People, Places & Things

By Minim Calibre

Notes: What Faith wants, what she can’t have. Improv for the Stephen King Title Challenge. Faith/Buffy, Faith/Other, PG-13.


If she ever gets out, the first thing she’s going to do is take a bath. She doesn’t know where—hell, she doesn’t even know where the fuck she’ll go if they do release her. Maybe that hotel of Angel’s. Not that he’s been around lately, but he’s the closest thing she’s got to someone on the outside.

A bath’s the only dream Faith lets herself have anymore. The time in prison has given her some discipline; Wesley and Giles would be so fuckin’ proud of her. She works, she trains, she even meditates, kind of. Last Christmas, Angel gave her a copy of Zen For Dummies. She hasn’t read more than a few pages, but she sleeps with it under her pillow, so maybe she’s absorbed some of it.

A big old tub, a whole bottle of bubble bath, and maybe even a rubber-fucking-ducky. As dreams go, it’s a small one, and it’s still about as likely to happen as snowballs in hell. No family, no friends, no prospects, and no patience pretty much all add up to no chance at parole. Faith’s life is a cell smaller than most people’s closets, and it’s likely to stay that way.

She thinks of the bath when she’s in the showers. The soap is cheap and hard, the water temperature seems to depend on the whims of the guards—they seem to like it best when the water’s just this side of freezing or so hot you feel like a lobster in a pot—but it’s as close as she can get to what she wants.

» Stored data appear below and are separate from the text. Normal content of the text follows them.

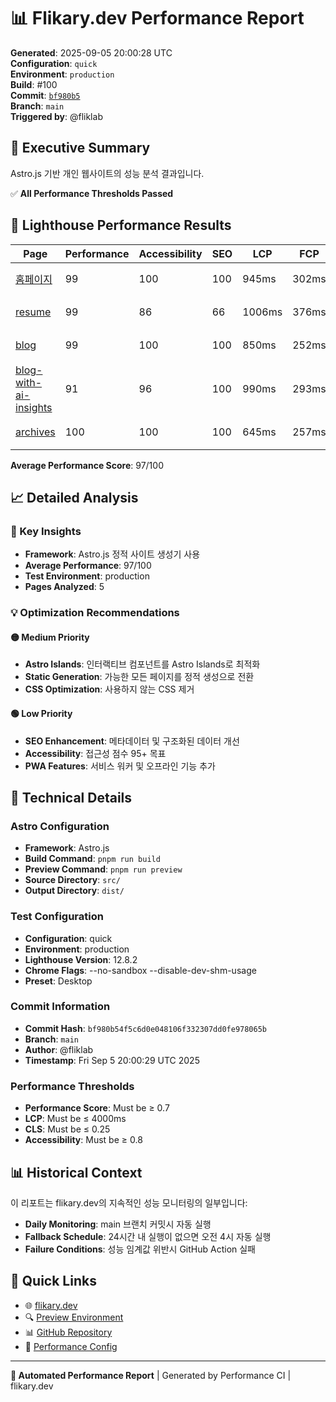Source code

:# 📊 Flikary.dev Performance Report

**Generated**: 2025-09-05 20:00:28 UTC  
**Configuration**: `quick`  
**Environment**: `production`  
**Build**: #100  
**Commit**: [`bf980b5`](https://github.com/fliklab/flikary/commit/bf980b54f5c6d0e048106f332307dd0fe978065b)  
**Branch**: `main`  
**Triggered by**: @fliklab

## 🎯 Executive Summary

Astro.js 기반 개인 웹사이트의 성능 분석 결과입니다.

✅ **All Performance Thresholds Passed**

## 🧪 Lighthouse Performance Results

| Page | Performance | Accessibility | SEO | LCP | FCP | CLS | Status |
|------|-------------|---------------|-----|-----|-----|-----|--------|
| [홈페이지](https://flikary.dev/) | 99 | 100 | 100 | 945ms | 302ms | 0 | 🟢 Excellent |
| [resume](https://flikary.dev/resume) | 99 | 86 | 66 | 1006ms | 376ms | 0.03 | 🟢 Excellent |
| [blog](https://flikary.dev/blog) | 99 | 100 | 100 | 850ms | 252ms | 0 | 🟢 Excellent |
| [blog-with-ai-insights](https://flikary.dev/blog/blog-with-ai-insights) | 91 | 96 | 100 | 990ms | 293ms | 0.17 | 🟢 Excellent |
| [archives](https://flikary.dev/archives) | 100 | 100 | 100 | 645ms | 257ms | 0 | 🟢 Excellent |

**Average Performance Score**: 97/100


## 📈 Detailed Analysis

### 🎯 Key Insights

- **Framework**: Astro.js 정적 사이트 생성기 사용
- **Average Performance**: 97/100
- **Test Environment**: production
- **Pages Analyzed**: 5

### 💡 Optimization Recommendations



#### 🟡 Medium Priority
- **Astro Islands**: 인터랙티브 컴포넌트를 Astro Islands로 최적화
- **Static Generation**: 가능한 모든 페이지를 정적 생성으로 전환
- **CSS Optimization**: 사용하지 않는 CSS 제거

#### 🟢 Low Priority
- **SEO Enhancement**: 메타데이터 및 구조화된 데이터 개선
- **Accessibility**: 접근성 점수 95+ 목표
- **PWA Features**: 서비스 워커 및 오프라인 기능 추가

## 🔧 Technical Details

### Astro Configuration
- **Framework**: Astro.js
- **Build Command**: `pnpm run build`
- **Preview Command**: `pnpm run preview`
- **Source Directory**: `src/`
- **Output Directory**: `dist/`

### Test Configuration
- **Configuration**: quick
- **Environment**: production
- **Lighthouse Version**: 12.8.2
- **Chrome Flags**: --no-sandbox --disable-dev-shm-usage
- **Preset**: Desktop

### Commit Information
- **Commit Hash**: `bf980b54f5c6d0e048106f332307dd0fe978065b`
- **Branch**: `main`
- **Author**: @fliklab
- **Timestamp**: Fri Sep  5 20:00:29 UTC 2025

### Performance Thresholds
- **Performance Score**: Must be ≥ 0.7
- **LCP**: Must be ≤ 4000ms
- **CLS**: Must be ≤ 0.25
- **Accessibility**: Must be ≥ 0.8

## 📊 Historical Context

이 리포트는 flikary.dev의 지속적인 성능 모니터링의 일부입니다:

- **Daily Monitoring**: main 브랜치 커밋시 자동 실행
- **Fallback Schedule**: 24시간 내 실행이 없으면 오전 4시 자동 실행
- **Failure Conditions**: 성능 임계값 위반시 GitHub Action 실패

## 🔗 Quick Links

- 🌐 [flikary.dev](https://flikary.dev)
- 🔍 [Preview Environment](https://preview.flikary.dev)
- 📊 [GitHub Repository](https://github.com/fliklab/flikary)
- 🔧 [Performance Config](https://github.com/fliklab/flikary/blob/main/performance-config.json)

---

**🤖 Automated Performance Report** | Generated by Performance CI | flikary.dev
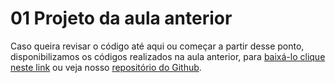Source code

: # 01 Projeto da aula anterior

Caso queira revisar o código até aqui ou começar a partir desse ponto, disponibilizamos os códigos realizados na aula anterior, para [baixá-lo clique neste link](https://github.com/alura-cursos/3213-jornada-milhas/archive/refs/heads/aula-1.zip) ou veja nosso [repositório do Github](https://github.com/alura-cursos/3213-jornada-milhas/tree/aula-1).

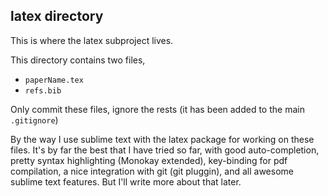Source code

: ## latex directory

This is where the latex subproject lives.

This directory contains two files,
- `paperName.tex`
- `refs.bib`

Only commit these files, ignore the rests (it has been added to the main `.gitignore`)


By the way I use sublime text with the latex package for working on these files. It's by far the best that I have tried so far, with good auto-completion, pretty syntax highlighting (Monokay extended), key-binding for pdf compilation, a nice integration with git (git pluggin), and all awesome sublime text features. But I'll write more about that later.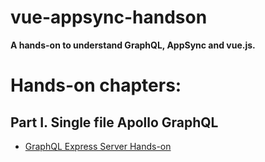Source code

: # vue-appsync-handson
**A hands-on to understand GraphQL, AppSync and vue.js.**

# Hands-on chapters:
## Part I. Single file Apollo GraphQL
* [GraphQL Express Server Hands-on](/graphql-express-server.MD)
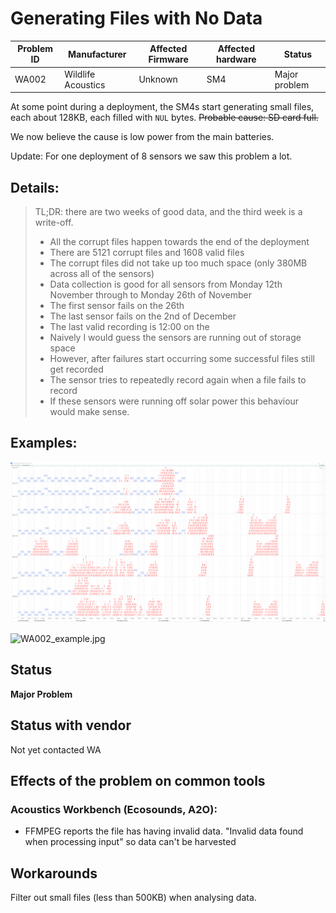 # Generating Files with No Data

|Problem ID | Manufacturer      | Affected Firmware| Affected hardware | Status              |
|-----------|-------------------|------------------|-------------------|---------------------|
|WA002         |Wildlife Acoustics |      Unknown            |   SM4          |Major problem     |

At some point during a deployment, the SM4s start generating small files, each
about 128KB, each filled with `NUL` bytes. ~~Probable cause: SD card full.~~

We now believe the cause is low power from the main batteries.

Update: For one deployment of 8 sensors we saw this problem a lot.

## Details: 
> TL;DR: there are two weeks of good data, and the third week is a write-off.
> 
> - All the corrupt files happen towards the end of the deployment
> - There are 5121 corrupt files and 1608 valid files
> - The corrupt files did not take up too much space (only 380MB across all of the sensors)
> - Data collection is good for all sensors from Monday 12th November through to Monday 26th of November
> - The first sensor fails on the 26th
> - The last sensor fails on the 2nd of December
> - The last valid recording is 12:00 on the 
> - Naively I would guess the sensors are running out of storage space
> - However, after failures start occurring some successful files still get recorded
> - The sensor tries to repeatedly record again when a file fails to record
> - If these sensors were running off solar power this behaviour would make sense.

## Examples:
![sm4_failures_empty_file.png](../media/sm4_failures_empty_file.png)

![WA002_example.jpg](../media/WA002_example.jpg)


## Status

**Major Problem**

## Status with vendor

Not yet contacted WA

## Effects of the problem on common tools

### Acoustics Workbench (Ecosounds, A2O):
- FFMPEG reports the file has having invalid data. "Invalid data found
when processing input" so data can't be harvested

## Workarounds

Filter out small files (less than 500KB) when analysing data.
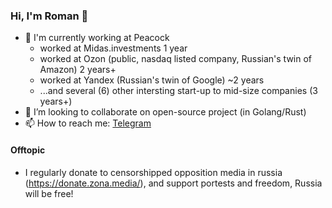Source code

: ### Hi, I'm Roman 👋
- 🔭 I'm currently working at Peacock
  -  worked at Midas.investments 1 year
  -  worked at Ozon (public, nasdaq listed company, Russian's twin of Amazon) 2 years+
  -  worked at Yandex (Russian's twin of Google) ~2 years
  -  ...and several (6) other intersting start-up to mid-size companies (3 years+)
- 👯 I’m looking to collaborate on open-source project (in Golang/Rust)
- 📫 How to reach me: [Telegram](https://t.me/roman_mc)


#### Offtopic
- I regularly donate to censorshipped opposition media in russia (https://donate.zona.media/), and support portests and freedom, Russia will be free!

<!--
**Laconty/Laconty** is a ✨ _special_ ✨ repository because its `README.md` (this file) appears on your GitHub profile.

Here are some ideas to get you started:

- 🔭 I’m currently working on ...
- 🌱 I’m currently learning ...
- 👯 I’m looking to collaborate on ...
- 🤔 I’m looking for help with ...
- 💬 Ask me about ...
- 📫 How to reach me: ...
- 😄 Pronouns: ...
- ⚡ Fun fact: ...
-->
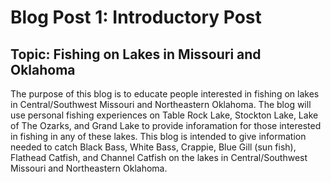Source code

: # Blog Post 1: Introductory Post

## Topic: Fishing on Lakes in Missouri and Oklahoma

The purpose of this blog is to educate people interested in fishing on lakes in Central/Southwest Missouri and Northeastern Oklahoma. The blog will use personal fishing experiences on Table Rock Lake, Stockton Lake, Lake of The Ozarks, and Grand Lake to  provide inforamation for those interested in fishing in any of these lakes. This blog is intended to give information needed to catch Black Bass, White Bass, Crappie, Blue Gill (sun fish), Flathead Catfish, and Channel Catfish on the lakes in Central/Southwest Missouri and Northeastern Oklahoma. 
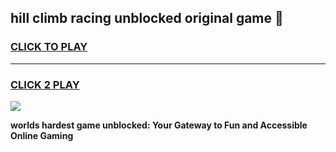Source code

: 
## hill climb racing unblocked original game 👋
<h3>
<a href="https://premium.freeplayer.one?title=hill_climb_racing_unblocked_original_game&ref=13F">CLICK TO PLAY</a></h3>
<hr>

<h3>
<a href="https://premium.freeplayer.one?title=hill_climb_racing_unblocked_original_game&ref=13F">CLICK 2 PLAY</a>
  
</h3>

<a href="https://premium.freeplayer.one?title=hill_climb_racing_unblocked_original_game&ref=12F/"><img src="https://clearcache.store/games.png"></a>


**worlds hardest game unblocked: Your Gateway to Fun and Accessible Online Gaming**
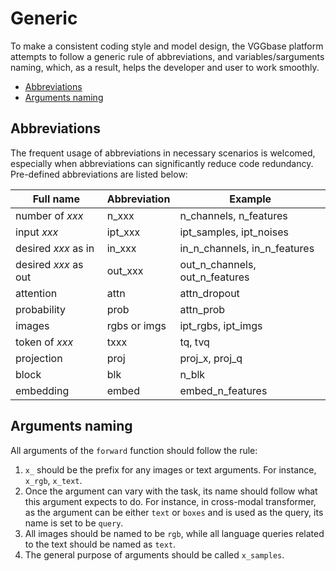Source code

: # Generic

To make a consistent coding style and model design, the VGGbase platform attempts to follow a generic rule of abbreviations, and variables/sarguments naming, which, as a result, helps the developer and user to work smoothly. 


* [Abbreviations](#Abbreviations)
* [Arguments naming](#arguments)


## Abbreviations

The frequent usage of abbreviations in necessary scenarios is welcomed, especially when abbreviations can significantly reduce code redundancy. Pre-defined abbreviations are listed below:

| Full name            | Abbreviation | Example                        |
|----------------------|--------------|--------------------------------|
| number of _xxx_      | n_xxx        | n_channels,  n_features        |
| input _xxx_          | ipt_xxx      | ipt_samples, ipt_noises        |
| desired _xxx_ as in  | in_xxx       | in_n_channels, in_n_features   |
| desired _xxx_ as out | out_xxx      | out_n_channels, out_n_features |
| attention            | attn         | attn_dropout                   |
| probability          | prob         | attn_prob                      |
| images               | rgbs or imgs | ipt_rgbs, ipt_imgs             |
| token of _xxx_       | txxx         | tq, tvq                        |
| projection           | proj         | proj_x, proj_q                 |
| block                | blk          | n_blk                          |
| embedding            | embed        | embed_n_features               |

## Arguments naming

All arguments of the `forward` function should follow the rule:

1. `x_` should be the prefix for any images or text arguments. For instance, `x_rgb`, `x_text`.
2. Once the argument can vary with the task, its name should follow what this argument expects to 
    do. For instance, in cross-modal transformer, as the argument can be either `text` or `boxes` and is used as 
    the query, its name is set to be `query`.
3. All images should be named to be `rgb`, while all language queries related to the text should be named as `text`.
4. The general purpose of arguments should be called `x_samples`.
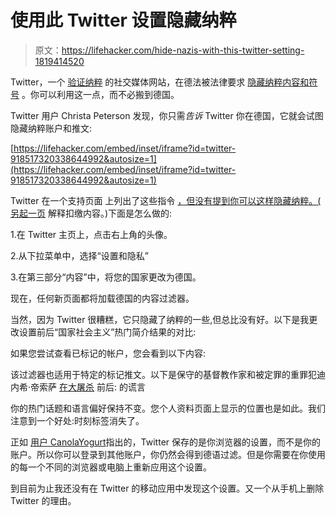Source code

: # 使用此 Twitter 设置隐藏纳粹

> 原文：<https://lifehacker.com/hide-nazis-with-this-twitter-setting-1819414520>

Twitter，一个 [验证纳粹](https://gizmodo.com/nazi-loving-white-nationalist-allowed-to-tweet-again-1789985562) 的社交媒体网站，在德法被法律要求 [隐藏纳粹内容和符号](https://en.wikipedia.org/wiki/Strafgesetzbuch_section_86a) 。你可以利用这一点，而不必搬到德国。

Twitter 用户 Christa Peterson 发现，你只需*告诉* Twitter 你在德国，它就会试图隐藏纳粹账户和推文:

 [https://lifehacker.com/embed/inset/iframe?id=twitter-918517320338644992&autosize=1](https://lifehacker.com/embed/inset/iframe?id=twitter-918517320338644992&autosize=1) 

Twitter 在一个支持页面 上列出了这些指令 [，但没有提到你可以这样隐藏纳粹。(](https://support.twitter.com/articles/20169220) [另起一页](https://support.twitter.com/articles/20169222) 解释扣缴内容。)下面是怎么做的:

1.在 Twitter 主页上，点击右上角的头像。

2.从下拉菜单中，选择“设置和隐私”

3.在第三部分“内容”中，将您的国家更改为德国。

现在，任何新页面都将加载德国的内容过滤器。

当然，因为 Twitter 很糟糕，它只隐藏了纳粹的一些,但总比没有好。以下是我更改设置前后“国家社会主义”热门简介结果的对比:

如果您尝试查看已标记的帐户，您会看到以下内容:

该过滤器也适用于特定的标记推文。以下是保守的基督教作家和被定罪的重罪犯迪内希·帝索萨 [在大屠杀](http://www.patheos.com/blogs/dispatches/2017/10/08/dsouza-whitewashes-hitlers-slaughter-gay-people/) 前后:
的谎言

你的热门话题和语言偏好保持不变。您个人资料页面上显示的位置也是如此。我们注意到一个好处:时刻标签消失了。

正如 [用户 CanolaYogurt](https://twitter.com/CanolaYogurt/status/918554567708569600)指出的，Twitter 保存的是你浏览器的设置，而不是你的账户。所以你可以登录到其他账户，你仍然会得到德语过滤。但是你需要在你使用的每一个不同的浏览器或电脑上重新应用这个设置。

到目前为止我还没有在 Twitter 的移动应用中发现这个设置。又一个从手机上删除 Twitter 的理由。
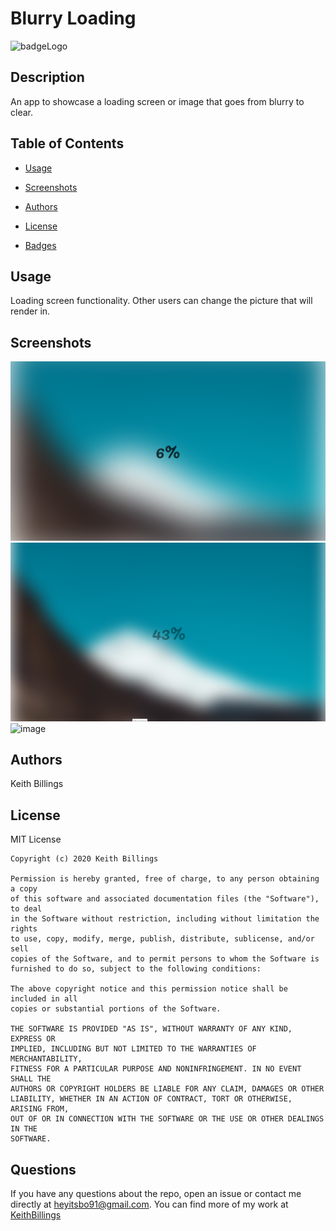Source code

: # Blurry Loading

![badgeLogo](https://img.shields.io/badge/KeithBillings-Full%20Stack%20Developer-blue?style=flat-square&logo=undefined)

## Description

An app to showcase a loading screen or image that goes from blurry to clear.

## Table of Contents

 * [Usage](#usage)

 * [Screenshots](#screenshots)

 * [Authors](#Authors)

 * [License](#license)

 * [Badges](#badges)

## Usage

Loading screen functionality. Other users can change the picture that will render in. 

## Screenshots

![image](./assets/images/Screenshot1.png)
![image](./assets/images/Screenshot2.png)
![image](./assets/images/dsc_1398.jpg)

## Authors

Keith Billings

## License

MIT License

    Copyright (c) 2020 Keith Billings
    
    Permission is hereby granted, free of charge, to any person obtaining a copy
    of this software and associated documentation files (the "Software"), to deal
    in the Software without restriction, including without limitation the rights
    to use, copy, modify, merge, publish, distribute, sublicense, and/or sell
    copies of the Software, and to permit persons to whom the Software is
    furnished to do so, subject to the following conditions:
    
    The above copyright notice and this permission notice shall be included in all
    copies or substantial portions of the Software.
    
    THE SOFTWARE IS PROVIDED "AS IS", WITHOUT WARRANTY OF ANY KIND, EXPRESS OR
    IMPLIED, INCLUDING BUT NOT LIMITED TO THE WARRANTIES OF MERCHANTABILITY,
    FITNESS FOR A PARTICULAR PURPOSE AND NONINFRINGEMENT. IN NO EVENT SHALL THE
    AUTHORS OR COPYRIGHT HOLDERS BE LIABLE FOR ANY CLAIM, DAMAGES OR OTHER
    LIABILITY, WHETHER IN AN ACTION OF CONTRACT, TORT OR OTHERWISE, ARISING FROM,
    OUT OF OR IN CONNECTION WITH THE SOFTWARE OR THE USE OR OTHER DEALINGS IN THE
    SOFTWARE.

## Questions

If you have any questions about the repo, open an issue or contact me directly at heyitsbo91@gmail.com. You can find more of my work at [KeithBillings](https://github.com/KeithBillings/)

She thinks of that bath she had when she was in B’s body, thinks of running her hands down the curves and hollows that had kept her up for so many sleepless nights in Sunnydale, and kept her company through the sleep that wouldn’t end. She knows that body now inside and out, knows what it wants, what it needs, where it tickles and where it lights up like the Fourth of July. If she ever lets herself have a second dream, she knows just what it’ll be. In the meantime, there’s TV, the laundry room, and short stints in the yard.

There’s also a girl. Faith’s not too keen on becoming the women in prison cliche poster child, but there’s something about this one that reminds her a little of B, small, blonde, kind of uppity. She’s in for manslaughter. Says it was self-defense, and Faith believes her. She’s seen the scars. It’s not what she dreams of, but what the hell—it just might be close enough.